Write all code and narrative in your Quarto file. Write all narrative in complete sentences. Make sure the teaching team can read all of your code in your PDF document. This means you will need to break up long lines of code. One way to help avoid long lines of code is to start a new line after every pipe (|>) and plus sign (+).

Goal: The goal of this analysis is to use linear regression to understand variability in overall quality rating based on the aftertaste rating in coffee.

Exercise 1

Visualize the relationship between the aftertaste rating and total cup points. Write two observations from the plot.

Exercise 2

Fit the linear model using the aftertaste rating to understand variability in the total cup points. Neatly display the model using three decimal places and include the 98% confidence interval for the model coefficients in the output.

Exercise 3

  1. Interpret the slope in the context of the data.

  2. Assume you are a coffee drinker using the model from Exercise 2. Would you drink a coffee represented by the intercept? Why or why not?

Exercise 4

You can obtain the predicted values and other observation-level statistics from the model using the augment() function. Create a data frame called coffee_aug by replacing the blank with the name of the fitted model.

coffee_aug <- augment(_____)

  1. Write code to “manually” compute the regression standard error, \(\hat{\sigma}_\epsilon\) using the residuals (stored in the column .resid).

  2. State the definition of the regression standard error in the context of the data.

Tip

You can check your answer to part (b) by using the code below to get \(\hat{\sigma}_\epsilon\)

glance(model_name)$sigma

Exercise 5

Do the data provide evidence of a statistically significant linear relationship between aftertaste rating and total cup points? Conduct a hypothesis test using mathematical models to answer this question.

  1. State the null and alternative hypotheses in words and in mathematical notation.

  2. What is the test statistic?
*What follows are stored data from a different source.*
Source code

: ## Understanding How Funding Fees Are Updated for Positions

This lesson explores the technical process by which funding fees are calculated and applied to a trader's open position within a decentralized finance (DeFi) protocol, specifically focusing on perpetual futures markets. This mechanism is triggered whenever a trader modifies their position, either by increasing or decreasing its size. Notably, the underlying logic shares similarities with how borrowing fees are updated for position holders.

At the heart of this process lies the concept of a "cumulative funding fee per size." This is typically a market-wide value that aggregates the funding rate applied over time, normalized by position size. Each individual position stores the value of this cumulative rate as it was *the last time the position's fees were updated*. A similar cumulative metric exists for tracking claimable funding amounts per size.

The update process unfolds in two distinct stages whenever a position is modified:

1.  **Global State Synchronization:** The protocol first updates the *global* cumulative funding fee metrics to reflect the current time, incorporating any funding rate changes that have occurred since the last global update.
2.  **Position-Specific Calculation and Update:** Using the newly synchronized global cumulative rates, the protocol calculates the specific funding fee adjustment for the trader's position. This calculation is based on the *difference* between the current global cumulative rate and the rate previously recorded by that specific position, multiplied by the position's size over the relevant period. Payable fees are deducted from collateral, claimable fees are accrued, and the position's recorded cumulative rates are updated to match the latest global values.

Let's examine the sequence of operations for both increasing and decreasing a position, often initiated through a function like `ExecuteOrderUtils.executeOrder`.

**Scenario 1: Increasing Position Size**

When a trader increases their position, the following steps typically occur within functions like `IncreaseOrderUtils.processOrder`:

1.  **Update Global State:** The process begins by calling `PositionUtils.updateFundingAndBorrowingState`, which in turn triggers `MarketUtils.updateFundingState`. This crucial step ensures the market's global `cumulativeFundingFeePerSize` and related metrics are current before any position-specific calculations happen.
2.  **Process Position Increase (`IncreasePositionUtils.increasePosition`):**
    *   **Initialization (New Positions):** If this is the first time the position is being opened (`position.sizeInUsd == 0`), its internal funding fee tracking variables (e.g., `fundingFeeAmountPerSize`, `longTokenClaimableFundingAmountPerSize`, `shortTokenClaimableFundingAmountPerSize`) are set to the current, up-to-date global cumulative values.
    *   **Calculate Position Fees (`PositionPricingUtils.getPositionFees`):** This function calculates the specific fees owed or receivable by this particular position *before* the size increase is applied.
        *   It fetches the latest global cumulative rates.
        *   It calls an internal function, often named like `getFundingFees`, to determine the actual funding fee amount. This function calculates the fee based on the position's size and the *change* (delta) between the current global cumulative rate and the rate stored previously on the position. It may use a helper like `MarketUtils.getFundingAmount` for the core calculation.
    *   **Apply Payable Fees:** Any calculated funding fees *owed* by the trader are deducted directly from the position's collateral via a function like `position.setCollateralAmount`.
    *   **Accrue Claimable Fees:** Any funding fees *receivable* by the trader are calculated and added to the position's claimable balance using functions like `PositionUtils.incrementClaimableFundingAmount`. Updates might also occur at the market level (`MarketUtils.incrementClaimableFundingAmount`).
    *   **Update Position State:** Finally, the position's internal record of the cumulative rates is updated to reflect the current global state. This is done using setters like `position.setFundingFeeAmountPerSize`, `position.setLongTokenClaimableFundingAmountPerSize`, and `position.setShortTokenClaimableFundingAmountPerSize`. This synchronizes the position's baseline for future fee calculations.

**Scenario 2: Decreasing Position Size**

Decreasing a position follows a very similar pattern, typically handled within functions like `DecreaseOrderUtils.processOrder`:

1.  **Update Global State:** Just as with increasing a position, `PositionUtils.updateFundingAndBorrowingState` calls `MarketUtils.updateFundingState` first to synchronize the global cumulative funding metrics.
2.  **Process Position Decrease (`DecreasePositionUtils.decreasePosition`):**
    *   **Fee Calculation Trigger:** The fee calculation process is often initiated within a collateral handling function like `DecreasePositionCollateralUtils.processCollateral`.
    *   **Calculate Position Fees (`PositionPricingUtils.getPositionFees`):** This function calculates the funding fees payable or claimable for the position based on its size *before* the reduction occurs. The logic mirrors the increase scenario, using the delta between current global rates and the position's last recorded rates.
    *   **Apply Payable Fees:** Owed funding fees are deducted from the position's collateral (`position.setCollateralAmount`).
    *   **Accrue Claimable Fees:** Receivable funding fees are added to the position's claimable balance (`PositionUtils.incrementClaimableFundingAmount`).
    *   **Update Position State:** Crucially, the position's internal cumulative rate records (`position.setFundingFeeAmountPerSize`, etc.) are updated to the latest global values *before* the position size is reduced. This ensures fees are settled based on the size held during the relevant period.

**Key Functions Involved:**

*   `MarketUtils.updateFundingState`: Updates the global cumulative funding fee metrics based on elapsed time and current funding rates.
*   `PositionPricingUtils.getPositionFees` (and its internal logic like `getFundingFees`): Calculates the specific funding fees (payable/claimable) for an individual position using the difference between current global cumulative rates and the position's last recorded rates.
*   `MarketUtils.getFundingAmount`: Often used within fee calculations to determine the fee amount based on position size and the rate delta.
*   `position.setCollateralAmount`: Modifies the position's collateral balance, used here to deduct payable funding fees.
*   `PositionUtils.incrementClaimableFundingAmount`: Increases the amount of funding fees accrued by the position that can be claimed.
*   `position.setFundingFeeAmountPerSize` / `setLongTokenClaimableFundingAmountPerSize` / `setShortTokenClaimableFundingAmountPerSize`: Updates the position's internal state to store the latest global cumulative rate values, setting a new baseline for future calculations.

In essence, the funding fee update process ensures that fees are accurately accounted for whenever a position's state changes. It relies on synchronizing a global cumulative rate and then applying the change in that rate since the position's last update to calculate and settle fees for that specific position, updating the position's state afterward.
State what the test statistic means in the context of this problem. Note: You do not need to show how the test statistic is computed.

  3. What distribution was used to calculate the p-value? Be specific.

  4. State the conclusion in the context of the data using a threshold of \(\alpha = 0.02\) to make your decision.

Exercise 6

  1. What is the critical value used to calculate the confidence interval displayed in Exercise 2? Show the code and output used to get your response.

  2. Is the confidence interval consistent with the conclusions from the hypothesis test? Briefly explain why or why not.

Exercise 7

  1. Compute the 98% confidence interval for the mean total cup points for coffees with aftertaste rating of 8.25. Interpret this interval in the context of the data.

  2. One coffee produced by the Ethiopia Commodity Exchange has an aftertaste of 8.25. Calculate the 98% prediction interval for the total cup points for this coffee. Interpret this interval in the context of the data.

  3. How do the intervals in parts (a) and (b) compare? If there are differences in the predictions and/or margin of error for the intervals, briefly explain why.

Exercise 8

We have conducted inference in the previous exercises making some inherent assumptions about the data. Therefore, we will check some model conditions to assess whether the assumptions hold, and thus evaluate the reliability of the inferential results. To do so, we will use the data frame coffee_aug from Exercise 4 that includes the residuals, predicted values, and other observation-level statistics from the model.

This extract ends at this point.